Dataset content -
- - -
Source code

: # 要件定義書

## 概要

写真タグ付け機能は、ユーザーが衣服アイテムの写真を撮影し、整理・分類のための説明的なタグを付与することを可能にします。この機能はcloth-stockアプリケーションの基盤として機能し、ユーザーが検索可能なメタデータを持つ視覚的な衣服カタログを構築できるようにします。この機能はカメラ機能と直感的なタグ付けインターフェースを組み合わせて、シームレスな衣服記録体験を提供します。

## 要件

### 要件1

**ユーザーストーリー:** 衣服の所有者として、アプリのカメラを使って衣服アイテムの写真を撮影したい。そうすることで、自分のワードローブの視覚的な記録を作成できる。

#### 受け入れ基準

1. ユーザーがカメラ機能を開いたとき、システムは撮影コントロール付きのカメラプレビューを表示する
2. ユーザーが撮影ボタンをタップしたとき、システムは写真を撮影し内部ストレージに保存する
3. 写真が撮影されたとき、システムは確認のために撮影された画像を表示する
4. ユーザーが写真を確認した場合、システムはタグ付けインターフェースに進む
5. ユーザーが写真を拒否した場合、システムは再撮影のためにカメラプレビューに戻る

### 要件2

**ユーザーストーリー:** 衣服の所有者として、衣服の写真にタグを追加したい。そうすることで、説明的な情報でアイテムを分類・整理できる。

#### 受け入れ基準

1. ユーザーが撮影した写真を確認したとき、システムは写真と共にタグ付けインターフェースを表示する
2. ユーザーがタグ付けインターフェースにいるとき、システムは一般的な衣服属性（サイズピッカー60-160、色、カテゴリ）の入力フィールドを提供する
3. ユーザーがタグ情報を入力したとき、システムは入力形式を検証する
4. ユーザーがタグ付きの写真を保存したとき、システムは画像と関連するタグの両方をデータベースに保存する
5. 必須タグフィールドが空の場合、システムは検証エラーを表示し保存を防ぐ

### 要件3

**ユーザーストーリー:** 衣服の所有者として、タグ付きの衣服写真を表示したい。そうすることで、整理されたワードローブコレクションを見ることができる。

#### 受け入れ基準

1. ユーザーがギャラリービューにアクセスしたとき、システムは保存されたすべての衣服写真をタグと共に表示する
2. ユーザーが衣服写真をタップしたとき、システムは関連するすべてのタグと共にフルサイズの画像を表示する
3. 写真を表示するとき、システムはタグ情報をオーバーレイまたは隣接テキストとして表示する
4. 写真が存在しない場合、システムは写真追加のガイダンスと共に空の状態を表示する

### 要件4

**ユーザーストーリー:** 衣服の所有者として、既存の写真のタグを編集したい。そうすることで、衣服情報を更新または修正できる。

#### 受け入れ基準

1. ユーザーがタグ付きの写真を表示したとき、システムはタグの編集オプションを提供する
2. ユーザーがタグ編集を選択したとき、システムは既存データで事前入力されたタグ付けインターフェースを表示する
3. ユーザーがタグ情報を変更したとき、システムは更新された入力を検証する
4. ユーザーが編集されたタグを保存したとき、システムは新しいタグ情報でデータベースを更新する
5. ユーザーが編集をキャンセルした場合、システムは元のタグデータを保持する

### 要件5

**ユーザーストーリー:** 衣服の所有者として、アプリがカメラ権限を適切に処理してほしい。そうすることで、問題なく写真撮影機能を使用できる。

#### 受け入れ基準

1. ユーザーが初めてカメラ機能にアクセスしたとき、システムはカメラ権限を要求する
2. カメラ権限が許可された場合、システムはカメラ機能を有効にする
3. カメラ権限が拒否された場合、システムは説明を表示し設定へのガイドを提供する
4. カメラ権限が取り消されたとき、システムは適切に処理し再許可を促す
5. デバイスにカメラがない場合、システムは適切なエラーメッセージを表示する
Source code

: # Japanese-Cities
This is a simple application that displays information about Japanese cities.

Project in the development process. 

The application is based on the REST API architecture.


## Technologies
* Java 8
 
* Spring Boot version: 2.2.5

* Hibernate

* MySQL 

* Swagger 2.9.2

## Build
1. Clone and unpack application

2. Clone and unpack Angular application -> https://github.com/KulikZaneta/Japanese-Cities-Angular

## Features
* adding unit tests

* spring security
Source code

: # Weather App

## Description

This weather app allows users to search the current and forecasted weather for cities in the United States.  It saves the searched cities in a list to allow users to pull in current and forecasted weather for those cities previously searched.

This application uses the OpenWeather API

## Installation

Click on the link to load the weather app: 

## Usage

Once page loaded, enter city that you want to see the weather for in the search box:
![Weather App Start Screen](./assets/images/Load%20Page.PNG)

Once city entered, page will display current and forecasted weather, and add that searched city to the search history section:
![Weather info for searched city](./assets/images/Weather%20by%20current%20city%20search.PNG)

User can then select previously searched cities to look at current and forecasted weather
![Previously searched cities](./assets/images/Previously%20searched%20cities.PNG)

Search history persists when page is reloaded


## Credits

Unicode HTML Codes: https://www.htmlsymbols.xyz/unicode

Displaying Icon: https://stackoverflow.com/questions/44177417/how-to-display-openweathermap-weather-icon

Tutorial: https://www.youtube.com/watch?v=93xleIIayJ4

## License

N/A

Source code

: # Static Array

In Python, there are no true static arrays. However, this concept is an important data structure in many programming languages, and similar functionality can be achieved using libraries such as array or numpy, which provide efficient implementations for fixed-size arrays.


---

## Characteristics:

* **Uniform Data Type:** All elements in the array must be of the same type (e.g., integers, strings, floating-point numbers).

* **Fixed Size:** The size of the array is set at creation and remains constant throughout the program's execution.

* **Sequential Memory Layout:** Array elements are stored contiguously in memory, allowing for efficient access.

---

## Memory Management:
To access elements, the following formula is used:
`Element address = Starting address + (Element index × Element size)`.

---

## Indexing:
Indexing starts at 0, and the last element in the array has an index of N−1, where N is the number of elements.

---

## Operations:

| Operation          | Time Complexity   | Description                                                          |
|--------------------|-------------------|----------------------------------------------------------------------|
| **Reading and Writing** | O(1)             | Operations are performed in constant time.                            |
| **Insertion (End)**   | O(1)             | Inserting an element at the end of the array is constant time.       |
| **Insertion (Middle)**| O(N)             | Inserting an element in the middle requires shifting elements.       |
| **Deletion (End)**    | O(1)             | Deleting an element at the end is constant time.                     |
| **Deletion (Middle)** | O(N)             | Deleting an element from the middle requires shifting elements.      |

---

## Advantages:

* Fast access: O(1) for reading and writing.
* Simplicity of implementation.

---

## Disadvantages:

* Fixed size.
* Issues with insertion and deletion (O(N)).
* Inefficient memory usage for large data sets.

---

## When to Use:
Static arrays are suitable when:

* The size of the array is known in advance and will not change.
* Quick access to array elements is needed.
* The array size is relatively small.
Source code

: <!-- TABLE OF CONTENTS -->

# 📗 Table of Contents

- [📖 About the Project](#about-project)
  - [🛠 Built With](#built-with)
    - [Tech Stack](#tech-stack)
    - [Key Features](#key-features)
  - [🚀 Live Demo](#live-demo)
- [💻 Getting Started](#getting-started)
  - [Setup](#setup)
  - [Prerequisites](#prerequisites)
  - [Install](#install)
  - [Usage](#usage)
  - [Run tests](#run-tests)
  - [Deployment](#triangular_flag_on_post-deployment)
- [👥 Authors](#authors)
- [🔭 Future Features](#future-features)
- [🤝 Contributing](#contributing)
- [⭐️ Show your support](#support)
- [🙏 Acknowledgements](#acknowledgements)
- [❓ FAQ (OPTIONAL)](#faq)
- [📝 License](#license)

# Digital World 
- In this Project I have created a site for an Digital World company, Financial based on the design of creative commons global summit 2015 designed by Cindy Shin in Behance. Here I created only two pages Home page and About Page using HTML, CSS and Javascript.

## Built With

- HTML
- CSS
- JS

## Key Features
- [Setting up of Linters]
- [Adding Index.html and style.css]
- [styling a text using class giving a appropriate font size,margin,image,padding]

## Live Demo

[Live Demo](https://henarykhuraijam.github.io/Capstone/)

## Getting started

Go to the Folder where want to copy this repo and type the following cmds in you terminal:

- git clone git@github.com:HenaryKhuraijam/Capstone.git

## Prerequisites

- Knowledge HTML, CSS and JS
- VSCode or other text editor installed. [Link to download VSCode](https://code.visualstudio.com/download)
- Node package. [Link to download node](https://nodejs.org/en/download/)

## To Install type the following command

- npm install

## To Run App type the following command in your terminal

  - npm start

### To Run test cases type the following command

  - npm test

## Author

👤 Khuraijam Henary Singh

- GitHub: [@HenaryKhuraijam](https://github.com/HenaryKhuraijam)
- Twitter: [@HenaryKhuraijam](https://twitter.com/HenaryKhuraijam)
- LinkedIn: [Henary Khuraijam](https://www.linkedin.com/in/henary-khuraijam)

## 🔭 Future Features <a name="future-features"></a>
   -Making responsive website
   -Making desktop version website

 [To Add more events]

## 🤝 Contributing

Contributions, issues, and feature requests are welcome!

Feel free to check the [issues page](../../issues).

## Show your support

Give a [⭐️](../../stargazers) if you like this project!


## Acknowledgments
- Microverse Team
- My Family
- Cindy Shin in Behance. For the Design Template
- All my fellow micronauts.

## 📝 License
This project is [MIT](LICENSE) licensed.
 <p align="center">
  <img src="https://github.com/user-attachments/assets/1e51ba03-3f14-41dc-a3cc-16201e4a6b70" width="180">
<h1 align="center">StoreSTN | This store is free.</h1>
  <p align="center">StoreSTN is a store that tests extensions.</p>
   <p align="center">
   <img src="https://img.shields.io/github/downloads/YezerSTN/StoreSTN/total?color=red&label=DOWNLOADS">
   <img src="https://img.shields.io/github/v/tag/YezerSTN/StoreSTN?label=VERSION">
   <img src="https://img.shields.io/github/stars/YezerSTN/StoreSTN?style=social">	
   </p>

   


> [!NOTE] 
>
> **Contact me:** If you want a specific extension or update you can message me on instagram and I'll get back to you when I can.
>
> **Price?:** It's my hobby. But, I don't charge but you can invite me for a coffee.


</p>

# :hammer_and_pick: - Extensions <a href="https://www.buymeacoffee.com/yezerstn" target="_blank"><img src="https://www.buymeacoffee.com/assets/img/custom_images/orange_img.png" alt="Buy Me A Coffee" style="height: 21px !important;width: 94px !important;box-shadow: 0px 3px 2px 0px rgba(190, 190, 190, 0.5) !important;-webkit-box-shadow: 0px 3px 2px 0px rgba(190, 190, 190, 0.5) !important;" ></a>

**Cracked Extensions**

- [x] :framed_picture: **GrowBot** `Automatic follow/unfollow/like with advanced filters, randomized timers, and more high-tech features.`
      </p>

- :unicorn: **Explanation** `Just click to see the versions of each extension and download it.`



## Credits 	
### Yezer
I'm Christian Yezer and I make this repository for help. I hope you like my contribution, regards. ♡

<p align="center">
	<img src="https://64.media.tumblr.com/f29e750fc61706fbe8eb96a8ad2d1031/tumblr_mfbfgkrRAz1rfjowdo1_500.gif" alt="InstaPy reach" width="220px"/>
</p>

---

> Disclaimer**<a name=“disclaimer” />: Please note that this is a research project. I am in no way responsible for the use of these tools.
- - -
In the material above, transcribe exactly the lines beginning at the one with "large data sets." and ending at the one with "- [Key Features](#key-features)", both included.

Exercise result -
* Inefficient memory usage for large data sets.

---

## When to Use:
Static arrays are suitable when:

* The size of the array is known in advance and will not change.
* Quick access to array elements is needed.
* The array size is relatively small.
Source code

: <!-- TABLE OF CONTENTS -->

# 📗 Table of Contents

- [📖 About the Project](#about-project)
  - [🛠 Built With](#built-with)
    - [Tech Stack](#tech-stack)
    - [Key Features](#key-features)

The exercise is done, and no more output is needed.